後半は「物を拾い」、それについて考え、言葉を書くというワークでした。学生時代から美術をやっているということもあり、形や色に対しては「ここが好きだ」など意識することに慣れていたので、すぐに拾いたい物が見つかりました。なぜ自分がその拾った物に気持ちが向いたのかもよく自覚していました。

おかげで、それについて「書く」という時に、流れるように言葉が見つかりました。ここでつながってきたのが、毎朝行っていた「ライティング」でした。3分という制限された時間の中で、思いつくままに言葉を紡ぐ取り組み。「考えずに言葉を書く」という日常とはかけ離れた行為です。

「自分が愛着をもった物について書く」という要素が加わったことで、一気にライティングの気持ち良さに気付くことができました。それは、細密描画を描く時の感覚と似ていました。感じたことや質感を筆圧やぼかし、線を重ねることで描いくように、「言葉」でデッサンしているような感覚です。「考えて描く必要がない=文章として伝わるかどうかを頭でいちいち判断を下す必要がない」ので、頭をかすめた言葉や文をどんどん書き出せば良いのです。
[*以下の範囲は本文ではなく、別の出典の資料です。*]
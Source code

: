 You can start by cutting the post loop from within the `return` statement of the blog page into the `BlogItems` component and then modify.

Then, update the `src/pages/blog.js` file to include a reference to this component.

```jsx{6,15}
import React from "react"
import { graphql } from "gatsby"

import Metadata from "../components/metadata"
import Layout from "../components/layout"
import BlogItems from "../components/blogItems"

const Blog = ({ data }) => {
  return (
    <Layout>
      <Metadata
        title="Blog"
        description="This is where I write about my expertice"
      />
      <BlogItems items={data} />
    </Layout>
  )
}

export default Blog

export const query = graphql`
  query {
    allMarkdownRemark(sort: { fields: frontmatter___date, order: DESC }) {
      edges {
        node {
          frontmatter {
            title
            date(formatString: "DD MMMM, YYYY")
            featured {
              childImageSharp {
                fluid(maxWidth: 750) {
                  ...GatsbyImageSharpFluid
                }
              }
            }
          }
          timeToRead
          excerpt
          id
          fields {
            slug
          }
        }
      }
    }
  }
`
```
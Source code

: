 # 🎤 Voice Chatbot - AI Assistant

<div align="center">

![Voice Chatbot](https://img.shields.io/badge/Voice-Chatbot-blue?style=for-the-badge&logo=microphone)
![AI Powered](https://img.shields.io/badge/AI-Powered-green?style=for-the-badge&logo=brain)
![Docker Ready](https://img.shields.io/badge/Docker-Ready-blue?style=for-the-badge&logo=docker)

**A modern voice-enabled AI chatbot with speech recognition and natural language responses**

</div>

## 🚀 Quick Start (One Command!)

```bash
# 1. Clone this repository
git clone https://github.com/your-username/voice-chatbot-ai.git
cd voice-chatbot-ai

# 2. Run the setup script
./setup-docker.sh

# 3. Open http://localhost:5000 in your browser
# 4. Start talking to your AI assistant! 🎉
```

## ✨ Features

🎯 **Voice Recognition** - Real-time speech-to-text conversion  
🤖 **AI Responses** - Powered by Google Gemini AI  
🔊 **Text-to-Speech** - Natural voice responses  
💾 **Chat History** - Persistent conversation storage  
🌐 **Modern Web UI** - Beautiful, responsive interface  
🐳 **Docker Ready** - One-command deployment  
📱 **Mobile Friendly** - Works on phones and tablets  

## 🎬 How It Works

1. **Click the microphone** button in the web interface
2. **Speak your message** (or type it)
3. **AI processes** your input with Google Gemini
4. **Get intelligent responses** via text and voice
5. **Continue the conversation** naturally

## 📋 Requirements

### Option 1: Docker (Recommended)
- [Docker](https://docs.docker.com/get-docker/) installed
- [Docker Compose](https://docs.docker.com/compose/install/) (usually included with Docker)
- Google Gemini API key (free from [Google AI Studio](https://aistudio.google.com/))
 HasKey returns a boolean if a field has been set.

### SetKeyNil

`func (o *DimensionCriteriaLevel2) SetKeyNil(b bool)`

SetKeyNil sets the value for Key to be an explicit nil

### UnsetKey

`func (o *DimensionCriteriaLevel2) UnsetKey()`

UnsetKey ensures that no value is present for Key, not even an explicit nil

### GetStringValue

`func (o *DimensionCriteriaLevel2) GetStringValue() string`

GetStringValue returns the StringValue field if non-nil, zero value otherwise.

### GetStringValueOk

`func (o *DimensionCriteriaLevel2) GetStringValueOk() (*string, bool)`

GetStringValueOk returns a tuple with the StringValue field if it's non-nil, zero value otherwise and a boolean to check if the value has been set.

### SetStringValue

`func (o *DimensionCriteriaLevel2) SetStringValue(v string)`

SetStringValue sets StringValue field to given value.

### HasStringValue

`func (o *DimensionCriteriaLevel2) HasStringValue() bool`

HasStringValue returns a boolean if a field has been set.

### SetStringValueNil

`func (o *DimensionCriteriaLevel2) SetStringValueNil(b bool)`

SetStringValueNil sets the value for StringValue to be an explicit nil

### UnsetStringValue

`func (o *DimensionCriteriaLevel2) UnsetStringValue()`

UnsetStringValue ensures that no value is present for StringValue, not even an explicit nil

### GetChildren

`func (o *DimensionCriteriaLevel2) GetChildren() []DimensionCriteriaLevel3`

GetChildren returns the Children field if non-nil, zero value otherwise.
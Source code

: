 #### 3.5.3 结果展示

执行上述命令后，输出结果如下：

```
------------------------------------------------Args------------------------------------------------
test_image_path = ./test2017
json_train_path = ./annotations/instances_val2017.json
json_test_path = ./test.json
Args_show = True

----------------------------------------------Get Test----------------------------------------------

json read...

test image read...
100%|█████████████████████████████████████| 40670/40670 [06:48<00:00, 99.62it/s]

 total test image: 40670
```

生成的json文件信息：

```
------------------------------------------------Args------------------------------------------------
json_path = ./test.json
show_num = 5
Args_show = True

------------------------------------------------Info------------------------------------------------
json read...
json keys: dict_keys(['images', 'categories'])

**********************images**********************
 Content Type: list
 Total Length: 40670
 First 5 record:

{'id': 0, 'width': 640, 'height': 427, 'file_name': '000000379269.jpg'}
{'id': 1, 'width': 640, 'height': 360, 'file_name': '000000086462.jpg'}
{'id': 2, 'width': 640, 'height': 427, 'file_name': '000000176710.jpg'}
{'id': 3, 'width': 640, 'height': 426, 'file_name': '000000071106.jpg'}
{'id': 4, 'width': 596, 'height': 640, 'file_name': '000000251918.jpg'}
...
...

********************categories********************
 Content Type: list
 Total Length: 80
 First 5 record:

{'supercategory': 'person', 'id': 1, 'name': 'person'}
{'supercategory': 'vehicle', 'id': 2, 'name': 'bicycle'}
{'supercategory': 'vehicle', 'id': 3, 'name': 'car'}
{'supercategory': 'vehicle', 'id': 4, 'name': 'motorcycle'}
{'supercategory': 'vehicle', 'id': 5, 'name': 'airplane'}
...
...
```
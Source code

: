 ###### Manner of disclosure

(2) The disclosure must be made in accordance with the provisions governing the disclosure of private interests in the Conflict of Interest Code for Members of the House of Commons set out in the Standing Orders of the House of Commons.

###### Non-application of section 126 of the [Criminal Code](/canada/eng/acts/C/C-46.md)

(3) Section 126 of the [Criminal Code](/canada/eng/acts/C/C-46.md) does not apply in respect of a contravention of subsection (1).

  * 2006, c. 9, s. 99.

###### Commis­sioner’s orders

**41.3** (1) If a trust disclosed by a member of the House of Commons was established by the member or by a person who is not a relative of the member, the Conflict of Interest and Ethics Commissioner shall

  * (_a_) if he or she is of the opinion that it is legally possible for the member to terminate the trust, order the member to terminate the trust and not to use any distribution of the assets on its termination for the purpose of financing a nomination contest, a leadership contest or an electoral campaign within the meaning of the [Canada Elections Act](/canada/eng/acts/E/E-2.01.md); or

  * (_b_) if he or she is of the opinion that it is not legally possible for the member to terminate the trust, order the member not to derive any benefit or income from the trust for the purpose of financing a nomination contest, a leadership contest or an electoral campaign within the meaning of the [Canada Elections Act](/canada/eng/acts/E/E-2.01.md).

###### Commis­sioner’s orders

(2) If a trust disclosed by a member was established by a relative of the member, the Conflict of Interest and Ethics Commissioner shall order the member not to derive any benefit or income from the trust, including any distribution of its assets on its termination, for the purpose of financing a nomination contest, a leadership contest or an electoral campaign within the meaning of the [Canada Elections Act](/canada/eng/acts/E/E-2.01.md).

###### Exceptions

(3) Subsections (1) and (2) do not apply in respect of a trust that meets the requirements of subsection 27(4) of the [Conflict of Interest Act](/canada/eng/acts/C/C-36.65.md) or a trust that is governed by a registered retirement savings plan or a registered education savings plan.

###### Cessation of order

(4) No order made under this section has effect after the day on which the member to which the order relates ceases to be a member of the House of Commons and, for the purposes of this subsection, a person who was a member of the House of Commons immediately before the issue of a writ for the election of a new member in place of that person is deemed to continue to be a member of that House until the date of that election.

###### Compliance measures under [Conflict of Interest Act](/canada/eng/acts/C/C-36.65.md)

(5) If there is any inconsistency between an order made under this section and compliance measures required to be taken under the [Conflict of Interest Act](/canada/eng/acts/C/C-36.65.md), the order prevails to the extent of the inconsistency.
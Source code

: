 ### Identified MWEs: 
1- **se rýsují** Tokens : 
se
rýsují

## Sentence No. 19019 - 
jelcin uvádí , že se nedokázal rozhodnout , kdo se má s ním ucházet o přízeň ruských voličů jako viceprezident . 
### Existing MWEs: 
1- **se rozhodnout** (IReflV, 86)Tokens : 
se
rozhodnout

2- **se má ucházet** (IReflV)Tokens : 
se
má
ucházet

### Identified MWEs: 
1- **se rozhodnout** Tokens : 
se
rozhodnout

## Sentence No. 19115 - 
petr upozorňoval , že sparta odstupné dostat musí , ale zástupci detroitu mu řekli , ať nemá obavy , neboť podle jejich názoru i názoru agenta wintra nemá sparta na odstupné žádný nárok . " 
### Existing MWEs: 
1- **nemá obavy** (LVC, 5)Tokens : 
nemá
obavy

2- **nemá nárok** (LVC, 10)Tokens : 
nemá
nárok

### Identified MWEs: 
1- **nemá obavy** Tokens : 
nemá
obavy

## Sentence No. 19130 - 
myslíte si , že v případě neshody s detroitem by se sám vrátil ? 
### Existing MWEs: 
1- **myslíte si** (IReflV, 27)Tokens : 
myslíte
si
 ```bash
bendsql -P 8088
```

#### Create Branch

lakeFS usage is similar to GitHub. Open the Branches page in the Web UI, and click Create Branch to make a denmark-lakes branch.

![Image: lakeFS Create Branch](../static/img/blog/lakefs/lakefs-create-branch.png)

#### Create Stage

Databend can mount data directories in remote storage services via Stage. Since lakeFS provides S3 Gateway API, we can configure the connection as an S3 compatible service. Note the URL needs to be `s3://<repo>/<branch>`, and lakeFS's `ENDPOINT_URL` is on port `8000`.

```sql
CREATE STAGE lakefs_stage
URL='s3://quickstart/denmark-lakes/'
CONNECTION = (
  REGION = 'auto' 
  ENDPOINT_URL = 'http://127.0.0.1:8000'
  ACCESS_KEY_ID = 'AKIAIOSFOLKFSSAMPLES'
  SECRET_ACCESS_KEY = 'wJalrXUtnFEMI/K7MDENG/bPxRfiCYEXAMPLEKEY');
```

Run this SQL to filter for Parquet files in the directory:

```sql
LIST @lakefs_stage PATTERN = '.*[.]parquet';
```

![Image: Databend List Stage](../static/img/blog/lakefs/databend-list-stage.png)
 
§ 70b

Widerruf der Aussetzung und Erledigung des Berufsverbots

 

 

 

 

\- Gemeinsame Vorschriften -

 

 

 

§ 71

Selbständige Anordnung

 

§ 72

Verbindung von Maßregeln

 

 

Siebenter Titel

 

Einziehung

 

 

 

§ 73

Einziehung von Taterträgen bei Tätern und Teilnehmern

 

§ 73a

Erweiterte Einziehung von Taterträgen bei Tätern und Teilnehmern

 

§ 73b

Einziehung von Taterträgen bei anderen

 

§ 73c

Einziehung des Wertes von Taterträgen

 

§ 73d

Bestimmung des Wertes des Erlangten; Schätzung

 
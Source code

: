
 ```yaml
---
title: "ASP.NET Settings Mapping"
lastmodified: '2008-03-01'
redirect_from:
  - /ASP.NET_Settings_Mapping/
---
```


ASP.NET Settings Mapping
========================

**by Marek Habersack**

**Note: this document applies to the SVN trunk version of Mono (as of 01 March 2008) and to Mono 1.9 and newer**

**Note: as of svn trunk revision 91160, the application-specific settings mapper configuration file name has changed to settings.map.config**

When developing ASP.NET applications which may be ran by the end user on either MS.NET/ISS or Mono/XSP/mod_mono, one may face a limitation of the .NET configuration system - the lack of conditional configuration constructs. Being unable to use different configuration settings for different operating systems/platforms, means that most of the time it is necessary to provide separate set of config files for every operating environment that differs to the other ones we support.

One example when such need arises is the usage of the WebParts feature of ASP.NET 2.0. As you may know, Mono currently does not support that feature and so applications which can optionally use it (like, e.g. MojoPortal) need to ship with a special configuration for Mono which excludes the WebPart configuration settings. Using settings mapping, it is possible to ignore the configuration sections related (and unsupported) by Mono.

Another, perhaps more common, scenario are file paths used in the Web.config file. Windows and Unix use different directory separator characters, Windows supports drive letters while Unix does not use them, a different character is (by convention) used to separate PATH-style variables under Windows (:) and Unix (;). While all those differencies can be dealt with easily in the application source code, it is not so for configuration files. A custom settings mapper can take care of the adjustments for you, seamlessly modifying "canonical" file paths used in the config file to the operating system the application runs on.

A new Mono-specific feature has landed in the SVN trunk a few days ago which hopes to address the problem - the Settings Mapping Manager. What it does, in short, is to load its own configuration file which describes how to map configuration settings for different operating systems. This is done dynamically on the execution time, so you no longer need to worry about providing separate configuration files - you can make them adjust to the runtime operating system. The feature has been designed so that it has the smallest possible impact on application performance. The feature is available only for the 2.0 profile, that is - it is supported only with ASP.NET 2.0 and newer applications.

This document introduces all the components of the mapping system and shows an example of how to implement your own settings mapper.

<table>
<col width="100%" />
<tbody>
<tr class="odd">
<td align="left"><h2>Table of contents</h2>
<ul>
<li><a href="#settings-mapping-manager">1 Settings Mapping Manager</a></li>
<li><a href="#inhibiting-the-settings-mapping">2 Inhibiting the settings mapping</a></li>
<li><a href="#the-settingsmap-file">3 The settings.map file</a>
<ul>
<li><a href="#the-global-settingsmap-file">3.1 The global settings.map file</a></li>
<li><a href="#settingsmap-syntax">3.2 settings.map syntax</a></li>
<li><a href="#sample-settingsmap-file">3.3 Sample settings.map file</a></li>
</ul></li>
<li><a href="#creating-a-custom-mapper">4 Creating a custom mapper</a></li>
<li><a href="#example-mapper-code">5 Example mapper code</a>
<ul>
言葉でこんなに自由に表現できることを実感したことはありませんでした。言葉で会話をして、言葉で思考し、日々生活している私にとって「言葉=私」が自由に広がった瞬間でした。それは「言葉=日常」を見つめる新たな手段を得たようなものだと思います。こうして振り返ると、これらの発見は自分の中にあったのだという事に気付きます。

それを引き出してくれたのが木戸さんのワークショップでした。決して強引ではなく、参加者の様子を見ながら舵取りしてくださる方法は、ゆるやかに自分が自分に気付く時間を提供してくれます。
 
ちょっと視点を変えることで世界が開ける
  
また愚放塾での掃除も短時間ではありましたが印象的でした。愚放塾は気持ちの良い一軒家です。心を込めて掃除することで、気持ちの良い清潔感が生まれていました。掃除場所は指定されるのではなく、自分でやりたい所をやることがルールでした。それがミソなのだと思いました。
 
大人も子ども生きづらさはそれぞれに抱えていることでしょう。しかし、ちょっと視点を変えることで世界の見方は開けていきます。そして、それは日々を豊かに生きて行くために必要なことです。そのきっかけを得る場所として愚放塾はあるのだと思いました。ありがとうございました。